WHAT YOU ARE ASKED TO DO: Select all lines holding the word "restart" from the entries that follow.

DATA EXCERPTS:
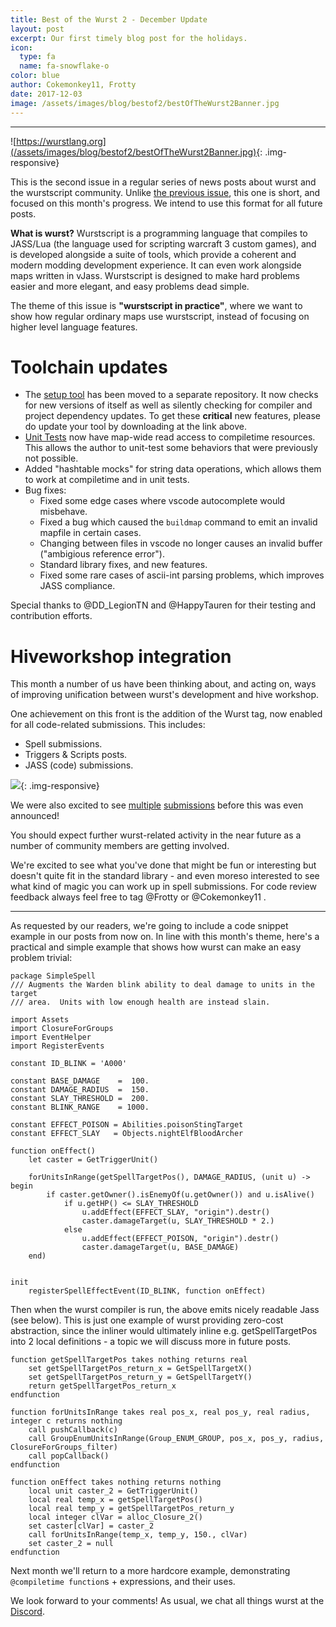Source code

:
 ```yaml
---
title: Best of the Wurst 2 - December Update
layout: post
excerpt: Our first timely blog post for the holidays.
icon:
  type: fa
  name: fa-snowflake-o
color: blue
author: Cokemonkey11, Frotty
date: 2017-12-03
image: /assets/images/blog/bestof2/bestOfTheWurst2Banner.jpg
---
```

------
![https://wurstlang.org](/assets/images/blog/bestof2/bestOfTheWurst2Banner.jpg){: .img-responsive}

This is the second issue in a regular series of news posts about wurst and the wurstscript community. Unlike [the previous issue](https://wurstlang.org/blog/thissummerinwurst.html), this one is short, and focused on this month's progress. We intend to use this format for all future posts.

__What is wurst?__ Wurstscript is a programming language that compiles to JASS/Lua (the language used for scripting warcraft 3 custom games), and is developed alongside a suite of tools, which provide a coherent and modern modding development experience. It can even work alongside maps written in vJass. Wurstscript is designed to make hard problems easier and more elegant, and easy problems dead simple.

The theme of this issue is __"wurstscript in practice"__, where we want to show how regular ordinary maps use wurstscript, instead of focusing on higher level language features.


# Toolchain updates

* The [setup tool](https://wurstlang.org/start.html) has been moved to a separate repository. It now checks for new versions of itself as well as silently checking for compiler and project dependency updates. To get these __critical__ new features, please do update your tool by downloading at the link above.
* [Unit Tests](https://wurstlang.org/manual.html#automated-unit-tests) now have map-wide read access to compiletime resources. This allows the author to unit-test some behaviors that were previously not possible.
* Added "hashtable mocks" for string data operations, which allows them to work at compiletime and in unit tests.
* Bug fixes:
    - Fixed some edge cases where vscode autocomplete would misbehave.
    - Fixed a bug which caused the `buildmap` command to emit an invalid mapfile in certain cases.
    - Changing between files in vscode no longer causes an invalid buffer ("ambigious reference error").
    - Standard library fixes, and new features.
    - Fixed some rare cases of ascii-int parsing problems, which improves JASS compliance.

Special thanks to @DD_LegionTN and @HappyTauren for their testing and contribution efforts.


# Hiveworkshop integration

This month a number of us have been thinking about, and acting on, ways of improving unification between wurst's development and hive workshop.

One achievement on this front is the addition of the Wurst tag, now enabled for all code-related submissions. This includes:

* Spell submissions.
* Triggers & Scripts posts.
* JASS (code) submissions.

![](/assets/images/blog/bestof2/hiveTag.jpg){: .img-responsive}

We were also excited to see [multiple](https://www.hiveworkshop.com/threads/snippet-initpackage.300738/) [submissions](https://www.hiveworkshop.com/threads/quest.300223/) before this was even announced!

You should expect further wurst-related activity in the near future as a number of community members are getting involved.

We're excited to see what you've done that might be fun or interesting but doesn't quite fit in the standard library - and even moreso interested to see what kind of magic you can work up in spell submissions. For code review feedback always feel free to tag @Frotty or @Cokemonkey11 .

---

As requested by our readers, we're going to include a code snippet example in our posts from now on. In line with this month's theme, here's a practical and simple example that shows how wurst can make an easy problem trivial:

```wurst
package SimpleSpell
/// Augments the Warden blink ability to deal damage to units in the target
/// area.  Units with low enough health are instead slain.

import Assets
import ClosureForGroups
import EventHelper
import RegisterEvents

constant ID_BLINK = 'A000'

constant BASE_DAMAGE    =  100.
constant DAMAGE_RADIUS  =  150.
constant SLAY_THRESHOLD =  200.
constant BLINK_RANGE    = 1000.

constant EFFECT_POISON = Abilities.poisonStingTarget
constant EFFECT_SLAY   = Objects.nightElfBloodArcher

function onEffect()
	let caster = GetTriggerUnit()

	forUnitsInRange(getSpellTargetPos(), DAMAGE_RADIUS, (unit u) -> begin
		if caster.getOwner().isEnemyOf(u.getOwner()) and u.isAlive()
			if u.getHP() <= SLAY_THRESHOLD
				u.addEffect(EFFECT_SLAY, "origin").destr()
				caster.damageTarget(u, SLAY_THRESHOLD * 2.)
			else
				u.addEffect(EFFECT_POISON, "origin").destr()
				caster.damageTarget(u, BASE_DAMAGE)
	end)


init
	registerSpellEffectEvent(ID_BLINK, function onEffect)
```

Then when the wurst compiler is run, the above emits nicely readable Jass (see below). This is just one example of wurst providing zero-cost abstraction, since the inliner would ultimately inline e.g. getSpellTargetPos into 2 local definitions - a topic we will discuss more in future posts.

```wurst
function getSpellTargetPos takes nothing returns real
    set getSpellTargetPos_return_x = GetSpellTargetX()
    set getSpellTargetPos_return_y = GetSpellTargetY()
    return getSpellTargetPos_return_x
endfunction

function forUnitsInRange takes real pos_x, real pos_y, real radius, integer c returns nothing
    call pushCallback(c)
    call GroupEnumUnitsInRange(Group_ENUM_GROUP, pos_x, pos_y, radius, ClosureForGroups_filter)
    call popCallback()
endfunction

function onEffect takes nothing returns nothing
    local unit caster_2 = GetTriggerUnit()
    local real temp_x = getSpellTargetPos()
    local real temp_y = getSpellTargetPos_return_y
    local integer clVar = alloc_Closure_2()
    set caster[clVar] = caster_2
    call forUnitsInRange(temp_x, temp_y, 150., clVar)
    set caster_2 = null
endfunction
```

Next month we'll return to a more hardcore example, demonstrating `@compiletime function`s + expressions, and their uses.

We look forward to your comments! As usual, we chat all things wurst at the [Discord](https://discord.gg/mSHZpWcadz).
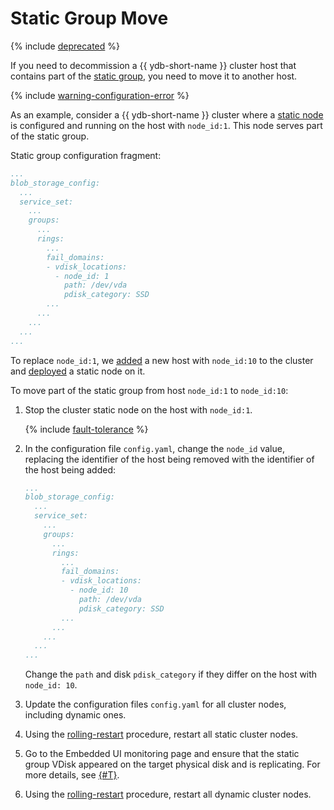 # Static Group Move

{% include [deprecated](_includes/deprecated.md) %}

If you need to decommission a {{ ydb-short-name }} cluster host that contains part of the [static group](../../../reference/configuration/index.md#blob_storage_config), you need to move it to another host.

{% include [warning-configuration-error](_includes/warning-configuration-error.md) %}

As an example, consider a {{ ydb-short-name }} cluster where a [static node](../../../reference/configuration/index.md#hosts) is configured and running on the host with `node_id:1`. This node serves part of the static group.

Static group configuration fragment:

```yaml
...
blob_storage_config:
  ...
  service_set:
    ...
    groups:
      ...
      rings:
        ...
        fail_domains:
        - vdisk_locations:
          - node_id: 1
            path: /dev/vda
            pdisk_category: SSD
        ...
      ...
    ...
  ...
...
```

To replace `node_id:1`, we [added](cluster-expansion.md#add-static-node) a new host with `node_id:10` to the cluster and [deployed](cluster-expansion.md#add-static-node) a static node on it.

To move part of the static group from host `node_id:1` to `node_id:10`:

1. Stop the cluster static node on the host with `node_id:1`.

    {% include [fault-tolerance](_includes/fault-tolerance.md) %}

2. In the configuration file `config.yaml`, change the `node_id` value, replacing the identifier of the host being removed with the identifier of the host being added:

    ```yaml
    ...
    blob_storage_config:
      ...
      service_set:
        ...
        groups:
          ...
          rings:
            ...
            fail_domains:
            - vdisk_locations:
              - node_id: 10
                path: /dev/vda
                pdisk_category: SSD
            ...
          ...
        ...
      ...
    ...
    ```

    Change the `path` and disk `pdisk_category` if they differ on the host with `node_id: 10`.

3. Update the configuration files `config.yaml` for all cluster nodes, including dynamic ones.
4. Using the [rolling-restart](../../../maintenance/manual/node_restarting.md) procedure, restart all static cluster nodes.
5. Go to the Embedded UI monitoring page and ensure that the static group VDisk appeared on the target physical disk and is replicating. For more details, see [{#T}](../../../reference/embedded-ui/ydb-monitoring.md#static-group).
6. Using the [rolling-restart](../../../maintenance/manual/node_restarting.md) procedure, restart all dynamic cluster nodes.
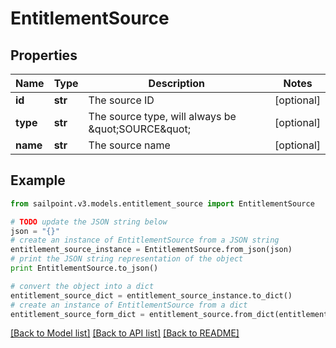 # EntitlementSource


## Properties
Name | Type | Description | Notes
------------ | ------------- | ------------- | -------------
**id** | **str** | The source ID | [optional] 
**type** | **str** | The source type, will always be \&quot;SOURCE\&quot; | [optional] 
**name** | **str** | The source name | [optional] 

## Example

```python
from sailpoint.v3.models.entitlement_source import EntitlementSource

# TODO update the JSON string below
json = "{}"
# create an instance of EntitlementSource from a JSON string
entitlement_source_instance = EntitlementSource.from_json(json)
# print the JSON string representation of the object
print EntitlementSource.to_json()

# convert the object into a dict
entitlement_source_dict = entitlement_source_instance.to_dict()
# create an instance of EntitlementSource from a dict
entitlement_source_form_dict = entitlement_source.from_dict(entitlement_source_dict)
```
[[Back to Model list]](../README.md#documentation-for-models) [[Back to API list]](../README.md#documentation-for-api-endpoints) [[Back to README]](../README.md)


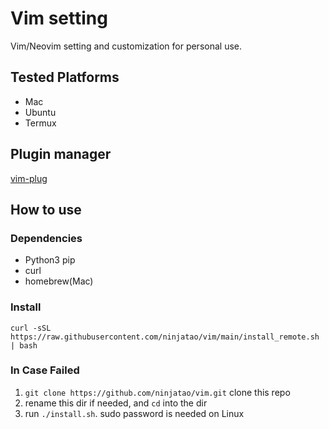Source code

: # Vim setting

Vim/Neovim setting and customization for personal use.

## Tested Platforms

- Mac
- Ubuntu
- Termux

## Plugin manager

[vim-plug](http://github.com/junegunn/vim-plug)

## How to use

### Dependencies

- Python3 pip
- curl
- homebrew(Mac)

### Install

``` shell
curl -sSL https://raw.githubusercontent.com/ninjatao/vim/main/install_remote.sh | bash
```

### In Case Failed

1. `git clone https://github.com/ninjatao/vim.git` clone this repo
1. rename this dir if needed, and `cd` into the dir
1. run `./install.sh`. sudo password is needed on Linux
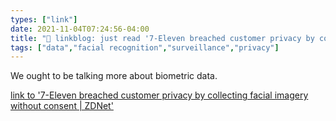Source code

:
 ```yaml
---
types: ["link"]
date: 2021-11-04T07:24:56-04:00
title: "🔗 linkblog: just read '7-Eleven breached customer privacy by collecting facial imagery without consent | ZDNet'"
tags: ["data","facial recognition","surveillance","privacy"]
---
```

We ought to be talking more about biometric data.
 
[link to '7-Eleven breached customer privacy by collecting facial imagery without consent | ZDNet'](https://www.zdnet.com/article/7-eleven-collected-customer-facial-imagery-during-in-store-surveys-without-consent/)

EXERCISE RESULT:
4. Using the [rolling-restart](../../../maintenance/manual/node_restarting.md) procedure, restart all static cluster nodes.
6. Using the [rolling-restart](../../../maintenance/manual/node_restarting.md) procedure, restart all dynamic cluster nodes.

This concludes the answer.